I wake up most days at 5.30am.
I throw on some clothes as silently as I can, being careful not to disturb my partner.
I fill our cat Arthur’s food bowl, then gaze out of the kitchen window into the garden as the kettle boils for tea, watching robins and great tits get their breakfast at our bird feeders.
Next, it’s puzzle time with ITV’s Good Morning Britain starting in the background.
I begin with Wordle, then the New York Times’ Spelling Bee, Strands, Connections and Letter Boxed, then Worldle, Metro’s Word Wheel and The Times’ Polygon and Concise Crossword.
Puzzles (hopefully) completed, I go for a walk, maybe taking in a beautiful local park, perhaps admiring some wonderful architecture and street art I see every day, but never tire of, while playing another game: Trying to identify breeds of dogs on their dawn walks.
I love the peace, quiet and sense of space I can only enjoy early in the morning. After almost nine years of living with a talkative partner, when we both also work from home, this solo routine has become precious ‘me time’.

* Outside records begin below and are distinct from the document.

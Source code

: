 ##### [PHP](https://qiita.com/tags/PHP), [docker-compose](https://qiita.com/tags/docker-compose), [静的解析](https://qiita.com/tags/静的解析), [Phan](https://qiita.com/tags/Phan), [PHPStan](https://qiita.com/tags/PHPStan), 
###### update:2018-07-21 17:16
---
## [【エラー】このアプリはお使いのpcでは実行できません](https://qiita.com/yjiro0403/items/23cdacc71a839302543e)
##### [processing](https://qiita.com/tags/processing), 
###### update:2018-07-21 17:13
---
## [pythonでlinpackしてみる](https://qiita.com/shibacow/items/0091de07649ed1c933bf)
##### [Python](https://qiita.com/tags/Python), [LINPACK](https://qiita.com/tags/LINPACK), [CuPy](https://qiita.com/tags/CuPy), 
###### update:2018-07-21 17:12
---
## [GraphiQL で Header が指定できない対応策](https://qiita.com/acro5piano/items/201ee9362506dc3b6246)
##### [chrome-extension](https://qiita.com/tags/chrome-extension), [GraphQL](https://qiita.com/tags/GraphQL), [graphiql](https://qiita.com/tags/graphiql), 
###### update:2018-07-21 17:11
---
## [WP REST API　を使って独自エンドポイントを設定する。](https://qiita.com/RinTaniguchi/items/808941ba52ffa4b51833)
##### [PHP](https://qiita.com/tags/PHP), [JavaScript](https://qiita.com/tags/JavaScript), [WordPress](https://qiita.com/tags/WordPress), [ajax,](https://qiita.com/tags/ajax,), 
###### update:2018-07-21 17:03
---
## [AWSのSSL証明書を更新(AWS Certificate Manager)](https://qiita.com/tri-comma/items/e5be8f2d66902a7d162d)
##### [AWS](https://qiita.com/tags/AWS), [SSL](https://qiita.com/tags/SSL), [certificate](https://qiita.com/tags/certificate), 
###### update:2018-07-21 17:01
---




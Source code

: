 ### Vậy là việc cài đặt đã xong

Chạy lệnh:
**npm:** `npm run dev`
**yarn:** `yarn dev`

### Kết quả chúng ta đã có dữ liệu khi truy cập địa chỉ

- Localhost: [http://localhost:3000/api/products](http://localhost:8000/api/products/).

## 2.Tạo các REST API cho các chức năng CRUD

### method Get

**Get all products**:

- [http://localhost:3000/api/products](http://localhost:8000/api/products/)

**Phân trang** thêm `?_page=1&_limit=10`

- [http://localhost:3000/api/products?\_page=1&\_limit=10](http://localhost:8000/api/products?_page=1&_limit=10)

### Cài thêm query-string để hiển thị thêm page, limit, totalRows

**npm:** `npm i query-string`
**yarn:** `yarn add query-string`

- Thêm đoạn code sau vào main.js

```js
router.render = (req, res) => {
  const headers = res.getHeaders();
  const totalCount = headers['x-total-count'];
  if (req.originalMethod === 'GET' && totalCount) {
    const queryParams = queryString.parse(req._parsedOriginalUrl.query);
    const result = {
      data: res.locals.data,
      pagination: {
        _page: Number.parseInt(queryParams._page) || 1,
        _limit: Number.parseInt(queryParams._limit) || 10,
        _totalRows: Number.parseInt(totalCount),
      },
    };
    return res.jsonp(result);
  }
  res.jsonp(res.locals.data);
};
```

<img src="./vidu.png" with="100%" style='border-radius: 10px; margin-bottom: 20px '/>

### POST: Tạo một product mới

Back home, half an hour later, I crack on with admin, emails or start work early. I’ve ticked all this off by 8am.
I never used to be like this. If you’d told me a year ago this would be my daily routine, I’d have laughed in your face. In fact, I built my career on being a night owl.
I became a music journalist in the mid-90s at the height of Britpop. My job dictated I carouse around London into the early hours at gig afterparties, as that’s where I got my scoops.
Being up late came naturally, and I relished stalking the nightlife underbellies of Soho or Camden Town, landing stories.
In the 2000s, I began working in radio music news. I once went straight to an early shift at BBC 6 Music, having stayed out all night with much-missed Motorhead frontman Lemmy at a burlesque club.
I immediately went on air to read my bulletin – and my exclusive story.
I worked on Fleet Street showbiz news into the 2010s, and late-night parties were fertile hunting grounds for celebrity gossip.

Even recently, being a night owl was very much part of my identity.
A couple of years ago, I posted a picture on Instagram at 9am after I’d been to the doctor’s and it prompted one of my oldest friends to ask if I’d been diagnosed with something horrible. Otherwise, why would I accept an appointment that early?
Fast forward to now: I am writing this at 6:30am, having been up since 5am.
So what changed?
Last November, a disc in my spine prolapsed and trapped a nerve, causing horrific pain. The kind of agony that makes you pass out or throw up. Some nights, I couldn’t sleep at all and retreated to the sofa so as not to wake my partner.
If I dropped off, I’d often wake in the early hours in misery as the painkillers wore off and I couldn’t get back to sleep.
I’ve had chronic back problems for years, but this was a different level.
Ultrasound steroid spinal injections coupled with physio and exercise, however, have helped hugely, and the pain is back to a manageable level.

But I’m still waking up about three hours earlier than I used to. Previously, I’d get up at 8:30am for my 30-step commute from my bedroom to the living room, before starting work at 9am. On weekends, I was never up before 10am.
Lack of sleep aside (I still go to bed at the same time around midnight), I do enjoy my new morning routine and love feeling like I’ve stolen a march on my day.
I don’t regret not waking up earlier for years though – I need as much beauty sleep as I can get – and my late-night film-loving partner remains unconvinced about dawn rising.
Apparently, people fall into two ‘chronotypes’ – early birds or night owls – which dictate our circadian rhythms.
Research has found we’re genetically programmed to either favour going to bed at a reasonable time, then waking with the lark to seize the day, or prefer staying up into the early hours and dragging ourselves reluctantly from our pit in time for brunch.
I was always in the latter camp.
But along with discovering I was 89% Irish, 7% Scottish and only 4% English (I’m adopted, so this was new information), a DNA test surprisingly revealed that I was destined to be a morning person all along.

And I’ve discovered there are measurable upsides to my newfound identity as a lark.
The mental and physical health benefits of my morning walk are obvious, as I feel great afterwards. Solving puzzles is also believed to sharpen logic and have the same calming effect as meditation, something I’ve never been able to do.
Plus, I’m getting more work done.
So I’ve finally come to terms with the fact that I am now an early riser and am not hating it half as much as I thought I would.
After years of being a night owl, I’ve changed my mind – perhaps the early bird really does catch the worm.